(Collected data)
<<<<

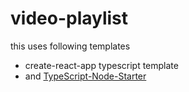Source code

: # video-playlist

this uses following templates

- create-react-app typescript template
- and [TypeScript-Node-Starter](https://github.com/microsoft/TypeScript-Node-Starter)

>>>>

The problem
Reproduce the data exactly, please, and omit its pictures.

Result of this task
Source code

: # video-playlist

this uses following templates

- create-react-app typescript template
- and [TypeScript-Node-Starter](https://github.com/microsoft/TypeScript-Node-Starter)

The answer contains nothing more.